Benjamin Moreau, comment s’est passée votre première rencontre avec le Festival de Saint-Céré ?
Je suis metteur en scène de théâtre et je suis venu à l’invitation d’Olivier Debordes qui m’a accueilli à trois reprises au Festival de Figeac avant de me faire une proposition pour le lyrique, à Saint-Céré, en co-mise en scène avec lui, pour La Périchole en 2014. On a renouvelé l’expérience avec La Traviata et Les Contes d’Hoffmann qui est ma troisième co-mise en scène. Et cette année, j’ai fait aussi Le Devin du village qui est ma première mise en scène seul.
Comment définiriez-vous l’esprit du festival ?
Je dirais : populaire, création et découverte. Populaire, parce que c’est l’occasion pour un public assez large – en dehors du noyau dur de fans qui viennent exprès — de découvrir l’opéra à travers ce festival. Création, parce que c’est un de nos objectifs de défendre la création. Et découverte, parce que beaucoup de jeunes chanteurs ont démarré ici.
C’est votre troisième co-mise en scène avec Olivier Desbordes, à chaque sur des créations attendues issues du répertoire. Comment se passe votre collaboration ?
Comme je viens du théâtre, ma première collaboration sur La Périchole a surtout été pour travailler les scènes dialoguées. D’autre part, Opéra Eclaté (la compagnie d’Olivier Desbordes) reprenant souvent des mises en scène d’opéras, j’arrivais en complément pour réinterroger avec lui ses partis pris, travailler la scénographie, les déplacements. Il y avait aussi l’idée d’apprentissage, pour moi, du monde du lyrique, c’était quelque chose que je ne connaissais pas. C’est très différent du théâtre. Je suis toujours surpris quand je travaille sur une reprise au théâtre, c’est toujours très long, il y a une certaine lourdeur pour faire décoller la parole parlée.

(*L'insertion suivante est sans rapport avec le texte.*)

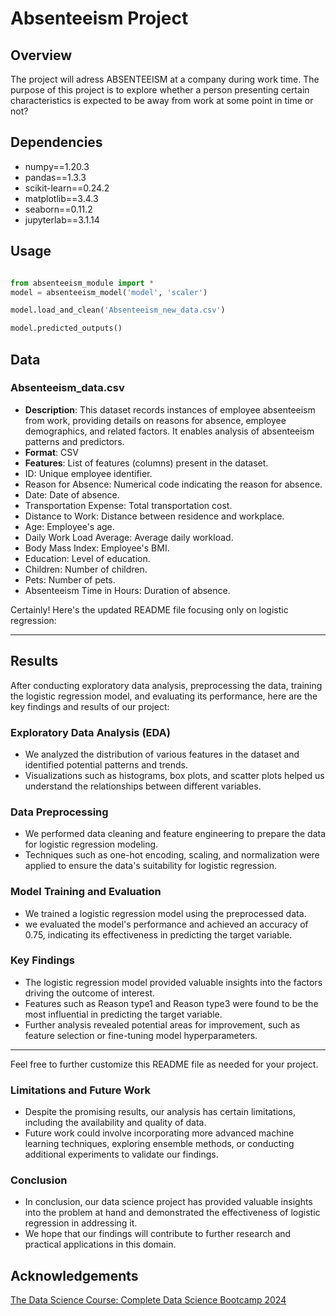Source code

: # Absenteeism Project

## Overview
The project will adress ABSENTEEISM at a company during work time. The purpose of this project is to explore whether a person presenting certain characteristics is expected to be away from work at some point in time or not? 

## Dependencies
- numpy==1.20.3
- pandas==1.3.3
- scikit-learn==0.24.2
- matplotlib==3.4.3
- seaborn==0.11.2
- jupyterlab==3.1.14

## Usage

```python

from absenteeism_module import *
model = absenteeism_model('model', 'scaler')

model.load_and_clean('Absenteeism_new_data.csv')

model.predicted_outputs()
```


## Data
### Absenteeism_data.csv
- **Description**: This dataset records instances of employee absenteeism from work, providing details on reasons for absence, employee demographics, and related factors. It enables analysis of absenteeism patterns and predictors.
- **Format**: CSV
- **Features**: List of features (columns) present in the dataset.
 - ID: Unique employee identifier.
 - Reason for Absence: Numerical code indicating the reason for absence.
 - Date: Date of absence.
 - Transportation Expense: Total transportation cost.
 - Distance to Work: Distance between residence and workplace.
 - Age: Employee's age.
 - Daily Work Load Average: Average daily workload.
 - Body Mass Index: Employee's BMI.
 - Education: Level of education.
 - Children: Number of children.
 - Pets: Number of pets.
 - Absenteeism Time in Hours: Duration of absence.


Certainly! Here's the updated README file focusing only on logistic regression:

---

## Results

After conducting exploratory data analysis, preprocessing the data, training the logistic regression model, and evaluating its performance, here are the key findings and results of our project:

### Exploratory Data Analysis (EDA)
- We analyzed the distribution of various features in the dataset and identified potential patterns and trends.
- Visualizations such as histograms, box plots, and scatter plots helped us understand the relationships between different variables.

### Data Preprocessing
- We performed data cleaning and feature engineering to prepare the data for logistic regression modeling.
- Techniques such as one-hot encoding, scaling, and normalization were applied to ensure the data's suitability for logistic regression.

### Model Training and Evaluation
- We trained a logistic regression model using the preprocessed data.
-  we evaluated the model's performance and achieved an accuracy of 0.75, indicating its effectiveness in predicting the target variable.


### Key Findings
- The logistic regression model provided valuable insights into the factors driving the outcome of interest.
- Features such as Reason type1 and Reason type3 were found to be the most influential in predicting the target variable.
- Further analysis revealed potential areas for improvement, such as feature selection or fine-tuning model hyperparameters.

---

Feel free to further customize this README file as needed for your project.
### Limitations and Future Work
- Despite the promising results, our analysis has certain limitations, including the availability and quality of data.
- Future work could involve incorporating more advanced machine learning techniques, exploring ensemble methods, or conducting additional experiments to validate our findings.

### Conclusion
- In conclusion, our data science project has provided valuable insights into the problem at hand and demonstrated the effectiveness of logistic regression in addressing it.
- We hope that our findings will contribute to further research and practical applications in this domain.

## Acknowledgements
[The Data Science Course: Complete Data Science Bootcamp 2024
](https://www.udemy.com/course/the-data-science-course-complete-data-science-bootcamp/)
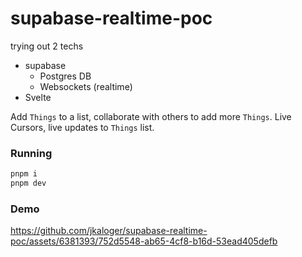# supabase-realtime-poc

trying out 2 techs
- supabase
  - Postgres DB
  - Websockets (realtime)
- Svelte

Add `Things` to a list, collaborate with others to add more `Things`.
Live Cursors, live updates to `Things` list.

### Running

```bash
pnpm i
pnpm dev
```

### Demo



https://github.com/jkaloger/supabase-realtime-poc/assets/6381393/752d5548-ab65-4cf8-b16d-53ead405defb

J’ai l’impression que dans l’opéra, parce que les chanteurs ont une partition, le chemin vers l’émotion est beaucoup plus immédiat. C’est très étonnant et ce n’est pas du tout la même gestion du temps dans la création. Et puis, au théâtre, on a une partition à inventer, dans l’opéra, elle est déjà écrite : il y a une contrainte forte.
Cette année, vous mettez aussi en scène Le Devin du Village, écrit et composé par Jean-Jacques Rousseau, on connaît d’ailleurs peu Rousseau en tant que compositeur. Comment vous êtes-vous intéressé à son œuvre ?
Je connaissais bien Rousseau philosophe, Rousseau romancier. Mais Rousseau — on l’oublie souvent — la première fois qu’il est monté à Paris ; il est venu avec un projet musical, rapidement balayé par Rameau qui ne trouvait pas ça nécessaire. Mais il a toujours eu un intérêt très fort pour la musique, il a été copieur de musique. J’aime bien cette phrase de Goethe qui dit qu’avec Voltaire, un monde finit, avec Rousseau, un monde commence. Il y a cette idée qu’il est à cheval entre deux mondes et qu’il a essayé de réinventer beaucoup de choses, y compris musicalement. Le Devin du village n’est pas une œuvre fréquemment jouée mais a été un grand succès à son époque.
N’était-ce pas déjà une forme d’expérimentation du théâtre musical pour se démarquer de l’opéra et aller vers quelque chose de plus populaire ?
Rousseau a beaucoup écrit sur les spectacles et il avait presque une détestation du théâtre. Il a souvent critiqué au théâtre le cérémonial social, le théâtre fermé, l’entre-soi élitiste. Ce qu’il recherche, c’est davantage une communion : les fêtes populaires, les retraites aux flambeaux, ça lui va très bien. Mais il reproche aussi au spectateur une certaine passivité. Rousseau a besoin d’un échange de forces et on le voit dans Le Devin du village. Il y a, en effet, un côté expérimental, car l’œuvre est marquée par un aspect populaire et je pense qu’il avait le souhait que ce soit repris en chansons. Quant à notre proposition, on a rajouté des textes qui sont de l’Emile sur les rapports hommes / femmes. Cette bluette entre un berger et une bergère permettait d’interroger cette question là qui fait écho avec l’actualité. Cet écho s’est imposé sans toutefois déformer l’œuvre.
Le Devin du village, le 16 août 2018, Cour de la Préfecture, Cahors, 21 h.